━━ Data shown ━━
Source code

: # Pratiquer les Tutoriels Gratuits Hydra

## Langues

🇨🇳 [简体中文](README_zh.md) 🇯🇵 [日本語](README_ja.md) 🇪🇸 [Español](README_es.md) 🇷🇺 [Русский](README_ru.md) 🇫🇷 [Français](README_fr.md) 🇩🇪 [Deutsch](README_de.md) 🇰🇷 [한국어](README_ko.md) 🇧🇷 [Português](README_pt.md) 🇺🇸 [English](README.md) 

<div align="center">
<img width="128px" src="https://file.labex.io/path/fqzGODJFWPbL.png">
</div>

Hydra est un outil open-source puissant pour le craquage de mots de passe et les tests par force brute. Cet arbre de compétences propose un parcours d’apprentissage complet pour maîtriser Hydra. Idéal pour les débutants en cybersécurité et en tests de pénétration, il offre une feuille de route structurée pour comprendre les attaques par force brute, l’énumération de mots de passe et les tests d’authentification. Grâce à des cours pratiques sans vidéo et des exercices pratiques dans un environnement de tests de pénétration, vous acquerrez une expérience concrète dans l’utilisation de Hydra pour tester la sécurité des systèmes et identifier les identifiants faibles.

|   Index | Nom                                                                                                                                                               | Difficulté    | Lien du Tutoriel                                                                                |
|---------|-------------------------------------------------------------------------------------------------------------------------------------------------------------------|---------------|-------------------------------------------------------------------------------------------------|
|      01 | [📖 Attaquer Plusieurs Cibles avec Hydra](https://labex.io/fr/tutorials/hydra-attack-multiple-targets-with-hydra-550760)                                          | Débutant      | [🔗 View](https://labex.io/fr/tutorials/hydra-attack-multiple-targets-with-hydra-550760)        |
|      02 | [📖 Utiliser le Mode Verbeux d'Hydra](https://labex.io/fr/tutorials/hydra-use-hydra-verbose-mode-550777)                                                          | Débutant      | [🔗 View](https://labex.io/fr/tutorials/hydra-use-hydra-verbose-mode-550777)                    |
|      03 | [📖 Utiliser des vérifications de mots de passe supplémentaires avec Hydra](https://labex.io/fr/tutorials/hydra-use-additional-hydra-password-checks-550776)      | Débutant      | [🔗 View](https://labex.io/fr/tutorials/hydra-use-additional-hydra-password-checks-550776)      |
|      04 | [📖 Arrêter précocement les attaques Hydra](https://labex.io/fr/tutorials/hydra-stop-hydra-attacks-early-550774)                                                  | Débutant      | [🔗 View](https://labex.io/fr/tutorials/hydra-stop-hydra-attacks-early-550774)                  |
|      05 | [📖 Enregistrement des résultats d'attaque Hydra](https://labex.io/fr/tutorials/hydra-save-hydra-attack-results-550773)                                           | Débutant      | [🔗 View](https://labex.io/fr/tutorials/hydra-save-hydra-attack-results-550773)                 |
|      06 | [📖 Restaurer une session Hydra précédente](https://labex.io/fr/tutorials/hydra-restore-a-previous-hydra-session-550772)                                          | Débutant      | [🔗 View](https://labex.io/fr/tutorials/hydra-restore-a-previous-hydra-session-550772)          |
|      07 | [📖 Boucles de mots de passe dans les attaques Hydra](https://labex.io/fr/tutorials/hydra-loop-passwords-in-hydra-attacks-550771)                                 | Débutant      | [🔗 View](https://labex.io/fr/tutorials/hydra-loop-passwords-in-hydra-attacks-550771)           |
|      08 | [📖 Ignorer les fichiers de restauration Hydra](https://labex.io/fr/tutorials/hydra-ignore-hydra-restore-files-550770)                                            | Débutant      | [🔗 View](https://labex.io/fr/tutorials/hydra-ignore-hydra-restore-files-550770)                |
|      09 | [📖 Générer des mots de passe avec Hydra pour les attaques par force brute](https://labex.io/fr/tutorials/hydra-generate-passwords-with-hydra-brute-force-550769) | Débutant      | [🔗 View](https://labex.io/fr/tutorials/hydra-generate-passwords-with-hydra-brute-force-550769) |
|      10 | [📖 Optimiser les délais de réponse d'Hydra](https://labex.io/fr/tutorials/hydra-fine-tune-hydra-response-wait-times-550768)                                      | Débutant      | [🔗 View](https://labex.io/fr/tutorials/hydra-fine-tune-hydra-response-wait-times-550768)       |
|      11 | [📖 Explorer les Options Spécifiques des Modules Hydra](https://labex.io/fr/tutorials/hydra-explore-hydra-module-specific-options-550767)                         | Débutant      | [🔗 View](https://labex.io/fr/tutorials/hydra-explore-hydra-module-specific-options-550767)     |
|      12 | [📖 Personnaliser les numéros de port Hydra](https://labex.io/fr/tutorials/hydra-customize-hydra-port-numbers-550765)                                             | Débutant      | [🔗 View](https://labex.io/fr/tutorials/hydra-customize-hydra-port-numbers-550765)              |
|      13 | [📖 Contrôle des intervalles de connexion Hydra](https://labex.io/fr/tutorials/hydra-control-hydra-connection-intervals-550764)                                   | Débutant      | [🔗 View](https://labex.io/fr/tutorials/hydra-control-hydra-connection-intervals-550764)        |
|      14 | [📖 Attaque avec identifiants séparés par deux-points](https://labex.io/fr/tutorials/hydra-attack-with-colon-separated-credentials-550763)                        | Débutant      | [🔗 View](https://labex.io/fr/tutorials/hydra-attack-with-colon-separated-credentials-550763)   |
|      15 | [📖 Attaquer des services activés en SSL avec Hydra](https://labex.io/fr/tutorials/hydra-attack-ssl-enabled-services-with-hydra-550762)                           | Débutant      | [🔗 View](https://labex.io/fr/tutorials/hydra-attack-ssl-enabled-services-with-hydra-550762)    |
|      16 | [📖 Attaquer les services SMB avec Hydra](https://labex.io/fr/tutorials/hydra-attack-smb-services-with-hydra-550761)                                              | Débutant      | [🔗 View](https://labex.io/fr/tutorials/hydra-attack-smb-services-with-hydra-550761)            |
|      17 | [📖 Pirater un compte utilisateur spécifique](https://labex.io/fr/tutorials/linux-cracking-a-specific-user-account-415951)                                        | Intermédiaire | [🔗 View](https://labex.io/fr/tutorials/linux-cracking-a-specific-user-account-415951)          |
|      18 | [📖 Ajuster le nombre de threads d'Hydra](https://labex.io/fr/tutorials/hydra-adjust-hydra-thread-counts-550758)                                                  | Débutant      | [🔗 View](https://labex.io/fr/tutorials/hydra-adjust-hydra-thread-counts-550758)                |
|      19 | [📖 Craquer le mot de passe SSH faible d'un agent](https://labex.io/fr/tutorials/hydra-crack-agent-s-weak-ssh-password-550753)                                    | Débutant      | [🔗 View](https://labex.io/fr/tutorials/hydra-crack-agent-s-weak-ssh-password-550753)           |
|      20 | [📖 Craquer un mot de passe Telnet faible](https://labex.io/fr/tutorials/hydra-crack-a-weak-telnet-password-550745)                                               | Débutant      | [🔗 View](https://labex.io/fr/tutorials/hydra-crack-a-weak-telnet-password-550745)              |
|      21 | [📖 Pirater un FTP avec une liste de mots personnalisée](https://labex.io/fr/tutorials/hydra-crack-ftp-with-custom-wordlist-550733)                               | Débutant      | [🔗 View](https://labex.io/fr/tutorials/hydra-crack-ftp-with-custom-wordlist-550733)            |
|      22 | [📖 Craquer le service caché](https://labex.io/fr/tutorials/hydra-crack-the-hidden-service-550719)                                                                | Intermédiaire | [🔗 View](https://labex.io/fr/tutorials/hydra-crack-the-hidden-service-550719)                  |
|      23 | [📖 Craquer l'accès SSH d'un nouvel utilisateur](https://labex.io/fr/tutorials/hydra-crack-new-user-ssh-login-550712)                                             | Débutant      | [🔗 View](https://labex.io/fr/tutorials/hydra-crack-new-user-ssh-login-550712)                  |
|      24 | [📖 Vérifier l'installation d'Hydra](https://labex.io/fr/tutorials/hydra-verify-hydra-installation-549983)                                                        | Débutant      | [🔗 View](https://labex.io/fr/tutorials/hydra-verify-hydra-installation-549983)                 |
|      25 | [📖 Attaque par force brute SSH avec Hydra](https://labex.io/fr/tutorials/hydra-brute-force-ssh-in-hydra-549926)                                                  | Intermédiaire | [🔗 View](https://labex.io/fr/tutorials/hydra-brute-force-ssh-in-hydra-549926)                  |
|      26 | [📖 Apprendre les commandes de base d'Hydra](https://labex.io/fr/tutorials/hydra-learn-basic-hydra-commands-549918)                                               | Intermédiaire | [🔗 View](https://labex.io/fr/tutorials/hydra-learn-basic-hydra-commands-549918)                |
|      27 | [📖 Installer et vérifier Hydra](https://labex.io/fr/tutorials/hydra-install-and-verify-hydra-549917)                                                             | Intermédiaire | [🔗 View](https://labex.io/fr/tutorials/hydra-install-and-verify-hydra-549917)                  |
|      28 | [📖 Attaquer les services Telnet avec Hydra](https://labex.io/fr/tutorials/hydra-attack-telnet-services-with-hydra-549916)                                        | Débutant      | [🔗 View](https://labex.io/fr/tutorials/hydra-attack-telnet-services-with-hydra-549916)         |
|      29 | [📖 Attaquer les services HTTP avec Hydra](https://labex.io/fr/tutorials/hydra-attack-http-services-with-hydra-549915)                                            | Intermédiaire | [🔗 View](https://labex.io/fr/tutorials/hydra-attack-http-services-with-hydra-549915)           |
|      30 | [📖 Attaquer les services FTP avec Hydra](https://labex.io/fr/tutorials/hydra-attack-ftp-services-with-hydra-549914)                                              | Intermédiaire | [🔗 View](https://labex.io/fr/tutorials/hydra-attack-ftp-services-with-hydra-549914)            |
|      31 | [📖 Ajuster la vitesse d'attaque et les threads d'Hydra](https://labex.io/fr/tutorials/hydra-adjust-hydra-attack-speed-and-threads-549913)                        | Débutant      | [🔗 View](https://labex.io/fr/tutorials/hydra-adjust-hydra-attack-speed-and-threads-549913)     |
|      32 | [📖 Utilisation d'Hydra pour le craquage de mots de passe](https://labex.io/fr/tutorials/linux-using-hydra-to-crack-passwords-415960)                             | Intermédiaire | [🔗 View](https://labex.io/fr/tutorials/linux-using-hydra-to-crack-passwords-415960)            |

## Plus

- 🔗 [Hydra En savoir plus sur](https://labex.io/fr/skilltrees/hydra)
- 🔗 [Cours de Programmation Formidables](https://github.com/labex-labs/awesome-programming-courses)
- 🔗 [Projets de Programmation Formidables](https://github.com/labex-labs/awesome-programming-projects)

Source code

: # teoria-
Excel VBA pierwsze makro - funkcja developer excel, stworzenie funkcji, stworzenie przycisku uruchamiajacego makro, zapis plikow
━━━
▶ [What is being asked]:
The line containing "Hydra est un" marks the end. Please print exactly every line from the top of the data to it, both included, and nothing more.

▶ [Answer for this exercise]:
Source code

: # Pratiquer les Tutoriels Gratuits Hydra

## Langues

🇨🇳 [简体中文](README_zh.md) 🇯🇵 [日本語](README_ja.md) 🇪🇸 [Español](README_es.md) 🇷🇺 [Русский](README_ru.md) 🇫🇷 [Français](README_fr.md) 🇩🇪 [Deutsch](README_de.md) 🇰🇷 [한국어](README_ko.md) 🇧🇷 [Português](README_pt.md) 🇺🇸 [English](README.md) 

<div align="center">
<img width="128px" src="https://file.labex.io/path/fqzGODJFWPbL.png">
</div>

Hydra est un outil open-source puissant pour le craquage de mots de passe et les tests par force brute. Cet arbre de compétences propose un parcours d’apprentissage complet pour maîtriser Hydra. Idéal pour les débutants en cybersécurité et en tests de pénétration, il offre une feuille de route structurée pour comprendre les attaques par force brute, l’énumération de mots de passe et les tests d’authentification. Grâce à des cours pratiques sans vidéo et des exercices pratiques dans un environnement de tests de pénétration, vous acquerrez une expérience concrète dans l’utilisation de Hydra pour tester la sécurité des systèmes et identifier les identifiants faibles.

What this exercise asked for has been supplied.